射角からして、敵は道路を挟んだ反対側から銃撃を行っている。


「拳銃じゃ役に立たないか……」


 俺はホルスターに伸ばしかけた手を止め、背負っていたリュックサックから非常通信用の端末を取り出した。


「こちら首都防衛部隊、デルタ伍長。直ちに航空勢力による支援攻撃を要請する!」

《こちら首都防衛部隊航空機小隊、その指示には従えない》

「何故だ⁉」


 俺は一度、咳払いをして自分を落ち着けた。


「どうして航空勢力の協力を支援を受けられないんだ? 地上からの応戦は極めて困難で――」

《人口密集地上空での攻撃は許可できない》

「チッ!」


 俺は通信端末を、捲れたアスファルトに投げつけようとした。しかし直前、何者かに思いっきり肩を引っ掴まれた。


「うあ!」

「デルタくん、隠れて!」

「リ、リアン中尉⁉」


 くるりと半回転し、中尉は俺を庇うような所作を取った。

 彼女に突き飛ばされるようにして、ビルの僅かな隙間に押し込まれる。


 しかし、そんな最中の限られた視界の中でも、俺にははっきりと見えた。向かいのビル――機関銃をぶっ放した敵がいるビルだ――に向かって駆けていく、有人機動兵器。

 だが無茶だ。ステッパーの最高跳躍高度は、せいぜい二十メートル。目標地点と思われるビルは、おおよそ六十メートルはある。


 あのパイロットは何を考えている?

 だが、愚考に走っていたのは俺の方だった。ステッパーは何の前動作もなく、思いっきり跳躍したのだ。ほぼ真上に、ビルの壁面を僅かに擦りながら。

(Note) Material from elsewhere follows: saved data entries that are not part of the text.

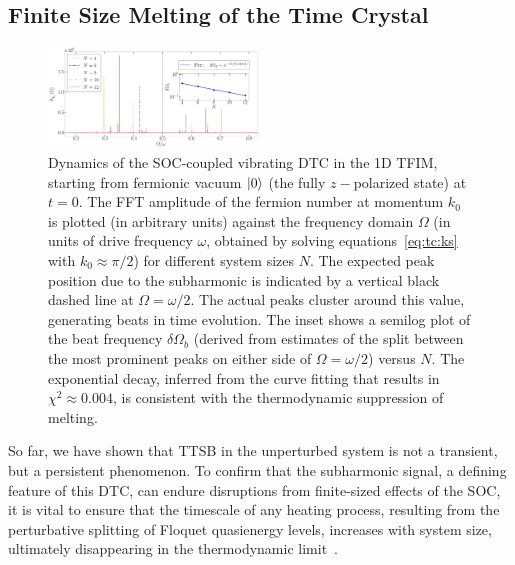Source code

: \documentclass[preprint,5p,times,twocolumn]{elsarticle}
\begin{document}
\subsection{Finite Size Melting of the Time Crystal}
\label{subsec:melting}
\begin{figure}[t!]
    \begin{center}
        \includegraphics[width=0.5\textwidth, keepaspectratio]{fig3_finite_size.png}    
    \end{center}
    \caption{Dynamics of the SOC-coupled vibrating DTC in the 1D TFIM, starting from fermionic vacuum $\ket{0}$ (the fully $z-$polarized state) at $t=0$. The FFT amplitude of the fermion number at momentum $k_0$ is plotted (in arbitrary units) against the frequency domain $\Omega$ (in units of drive frequency $\omega$, obtained by solving equations~\ref{eq:tc:ks} with $k_0\approx\pi/2$) for different system sizes $N$. The expected peak position due to the subharmonic is indicated by a vertical black dashed line at $\Omega=\omega/2$. The actual peaks cluster around this value, generating beats in time evolution. The inset shows a semilog plot of the beat frequency $\delta\Omega_b$ (derived from estimates of the split between the most prominent peaks on either side of $\Omega=\omega/2$) versus $N$. The exponential decay, inferred from the curve fitting that results in $\chi^2\approx 0.004$, is consistent with the thermodynamic suppression of melting.}
    \label{fig:finitesize:melting}
\end{figure}

So far, we have shown that TTSB in the unperturbed system is not a transient, but a persistent phenomenon. To confirm that the subharmonic signal, a defining feature of this DTC, can endure disruptions from finite-sized effects of the SOC, it is vital to ensure that the timescale of any heating process, resulting from the perturbative splitting of Floquet quasienergy levels, increases with system size, ultimately disappearing in the thermodynamic limit~\citep{PhysRevLett.117.090402, melting:khemani}.
\end{document}
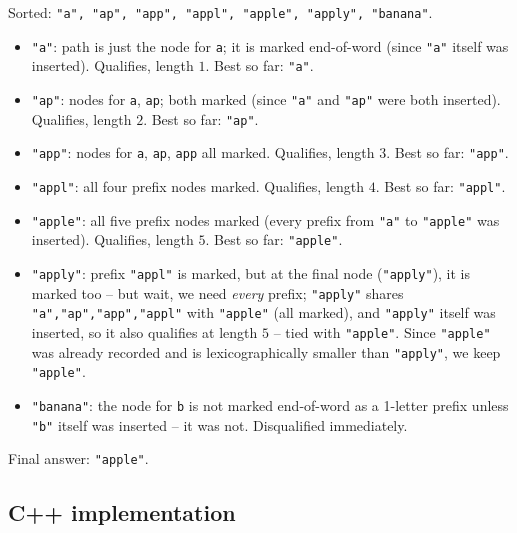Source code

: Sorted: \texttt{"a", "ap", "app", "appl", "apple", "apply", "banana"}.

\begin{itemize}
  \item \texttt{"a"}: path is just the node for \texttt{a}; it is marked
        end-of-word (since \texttt{"a"} itself was inserted). Qualifies,
        length $1$. Best so far: \texttt{"a"}.
  \item \texttt{"ap"}: nodes for \texttt{a}, \texttt{ap}; both marked
        (since \texttt{"a"} and \texttt{"ap"} were both inserted).
        Qualifies, length $2$. Best so far: \texttt{"ap"}.
  \item \texttt{"app"}: nodes for \texttt{a}, \texttt{ap}, \texttt{app}
        all marked. Qualifies, length $3$. Best so far: \texttt{"app"}.
  \item \texttt{"appl"}: all four prefix nodes marked. Qualifies, length
        $4$. Best so far: \texttt{"appl"}.
  \item \texttt{"apple"}: all five prefix nodes marked (every prefix
        from \texttt{"a"} to \texttt{"apple"} was inserted). Qualifies,
        length $5$. Best so far: \texttt{"apple"}.
  \item \texttt{"apply"}: prefix \texttt{"appl"} is marked, but at the
        final node (\texttt{"apply"}), it is marked too -- but wait, we
        need \emph{every} prefix; \texttt{"apply"} shares
        \texttt{"a","ap","app","appl"} with \texttt{"apple"} (all
        marked), and \texttt{"apply"} itself was inserted, so it also
        qualifies at length $5$ -- tied with \texttt{"apple"}. Since
        \texttt{"apple"} was already recorded and is lexicographically
        smaller than \texttt{"apply"}, we keep \texttt{"apple"}.
  \item \texttt{"banana"}: the node for \texttt{b} is not marked
        end-of-word as a 1-letter prefix unless \texttt{"b"} itself was
        inserted -- it was not. Disqualified immediately.
\end{itemize}

Final answer: \texttt{"apple"}.

\subsection*{C++ implementation}

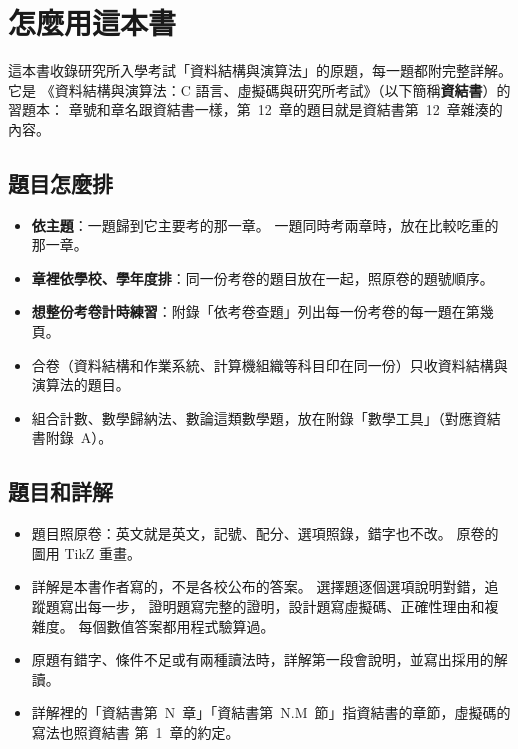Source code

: \chapter*{怎麼用這本書}

這本書收錄研究所入學考試「資料結構與演算法」的原題，每一題都附完整詳解。 它是
《資料結構與演算法：C 語言、虛擬碼與研究所考試》（以下簡稱\textbf{資結書}）的習題本：
章號和章名跟資結書一樣，第~12~章的題目就是資結書第~12~章雜湊的內容。

\section*{題目怎麼排}

\begin{itemize}
\item \textbf{依主題}：一題歸到它主要考的那一章。 一題同時考兩章時，放在比較吃重的那一章。
\item \textbf{章裡依學校、學年度排}：同一份考卷的題目放在一起，照原卷的題號順序。
\item \textbf{想整份考卷計時練習}：附錄「依考卷查題」列出每一份考卷的每一題在第幾頁。
\item 合卷（資料結構和作業系統、計算機組織等科目印在同一份）只收資料結構與演算法的題目。
\item 組合計數、數學歸納法、數論這類數學題，放在附錄「數學工具」（對應資結書附錄~A）。
\end{itemize}

\section*{題目和詳解}

\begin{itemize}
\item 題目照原卷：英文就是英文，記號、配分、選項照錄，錯字也不改。 原卷的圖用 TikZ 重畫。
\item 詳解是本書作者寫的，不是各校公布的答案。 選擇題逐個選項說明對錯，追蹤題寫出每一步，
證明題寫完整的證明，設計題寫虛擬碼、正確性理由和複雜度。 每個數值答案都用程式驗算過。
\item 原題有錯字、條件不足或有兩種讀法時，詳解第一段會說明，並寫出採用的解讀。
\item 詳解裡的「資結書第~N~章」「資結書第~N.M~節」指資結書的章節，虛擬碼的寫法也照資結書
第~1~章的約定。
\end{itemize}

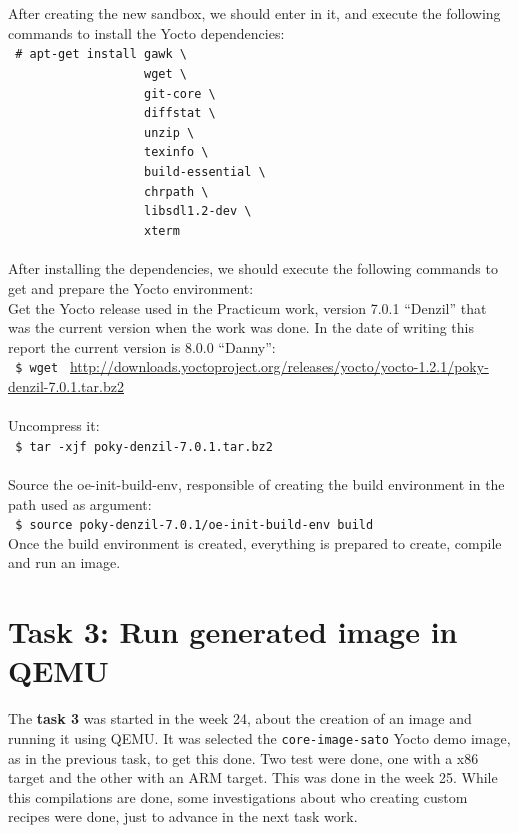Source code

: \documentclass[a4paper,11pt,openany]{report}
\begin{document}
After creating the new sandbox, we should enter in it, and execute the following commands to install the Yocto dependencies:\\
\verb$ # apt-get install gawk \ $\\
\verb$                   wget \ $\\
\verb$                   git-core \ $\\ 
\verb$                   diffstat \ $\\
\verb$                   unzip \ $\\
\verb$                   texinfo \ $\\
\verb$                   build-essential \ $\\
\verb$                   chrpath \ $\\
\verb$                   libsdl1.2-dev \ $\\
\verb$                   xterm $\\
\\
After installing the dependencies, we should execute the following commands to get and prepare the Yocto environment:\\
Get the Yocto release used in the Practicum work, version 7.0.1 ``Denzil'' that was the current version when the work was done. In the date of writing this report the current version is 8.0.0 ``Danny'':\\
\verb# $ wget # \url{http://downloads.yoctoproject.org/releases/yocto/yocto-1.2.1/poky-denzil-7.0.1.tar.bz2}\\
\\
Uncompress it:\\
\verb# $ tar -xjf poky-denzil-7.0.1.tar.bz2 #\\
\\
Source the oe-init-build-env, responsible of creating the build environment in the path used as argument:\\
\verb# $ source poky-denzil-7.0.1/oe-init-build-env build #\\

Once the build environment is created, everything is prepared to create, compile and run an image.

\section{Task 3: Run generated image in QEMU}
The \textbf{task 3} was started in the week 24, about the creation of an image and running it using QEMU. It was selected the \verb#core-image-sato# Yocto demo image, as in the previous task, to get this done. Two test were done, one with a x86 target and the other with an ARM target. This was done in the week 25. While this compilations are done, some investigations about who creating custom recipes were done, just to advance in the next task work.
\end{document}
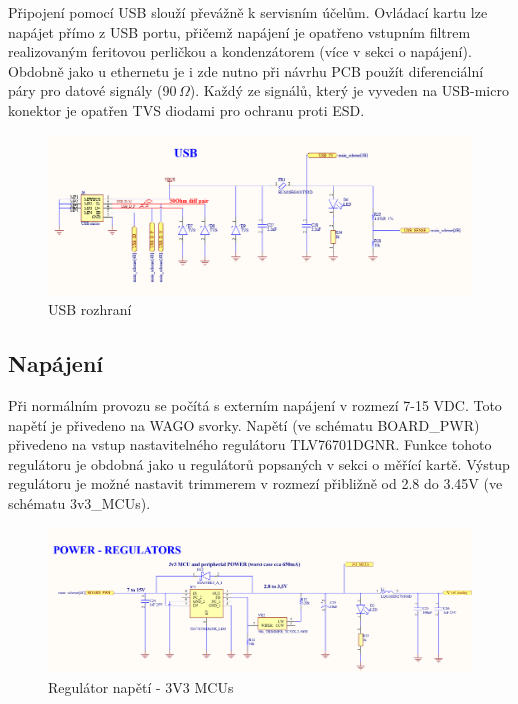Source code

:     Připojení pomocí USB slouží převážně k servisním účelům.
    Ovládací kartu lze napájet přímo z USB portu, přičemž napájení je opatřeno
    vstupním filtrem realizovaným feritovou perličkou a kondenzátorem (více v sekci o napájení).
    Obdobně jako u ethernetu je i zde nutno při návrhu PCB použít diferenciální páry
    pro datové signály (90\,$\Omega$). Každý ze signálů,
    který je vyveden na USB-micro konektor je opatřen TVS diodami pro ochranu
    proti ESD. \\

    \begin{figure}[ht!]
        \centering
        \includegraphics[width = 1\textwidth]{obrazky/USB.png}
        \caption{USB rozhraní}
        \label{fig: USB rozhraní}
    \end{figure}

\clearpage
    \subsection{Napájení}
    Při normálním provozu se počítá s externím napájení v rozmezí 7-15 VDC.
    Toto napětí je přivedeno na WAGO svorky. Napětí (ve schématu BOARD\_PWR)
    přivedeno na vstup nastavitelného regulátoru TLV76701DGNR. Funkce tohoto regulátoru je obdobná
    jako u regulátorů popsaných v sekci o měřící kartě. Výstup regulátoru je možné
    nastavit trimmerem v rozmezí přibližně od 2.8 do 3.45V (ve schématu 3v3\_MCUs).\\

    \begin{figure}[ht!]
        \centering
        \includegraphics[width = 1\textwidth]{obrazky/PWR_REG_3V3.png}
        \caption{Regulátor napětí - 3V3 MCUs}
        \label{fig:Regulátor napětí - 3V3 MCUs}
    \end{figure}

 その跳躍、只事ではなかった。バックパックの噴射も相まって、ぐんぐん高度を上げていく。二十メートルはあっという間に過ぎ去り、三十、四十、五十。そして屋上。

 屋上に着地すると同時に、ステッパーは何かを振るった。橙色に輝く、反りの入ったサーベルだ。

 すると、一瞬でビルの屋上は静まり返った。


 しかしステッパーの勢いは止まらない。いや、これをステッパーと呼んでいいのかどうか分からないほど、機敏で躍動的な挙動だ。

 まさか、と思った。


「中尉、あのステッパーのパイロットって……?」

「そう、リール軍曹よ」


 俺はあんぐりと口を開けた。


「また腕を上げたようね」


 中尉はぽつりとそう呟いた。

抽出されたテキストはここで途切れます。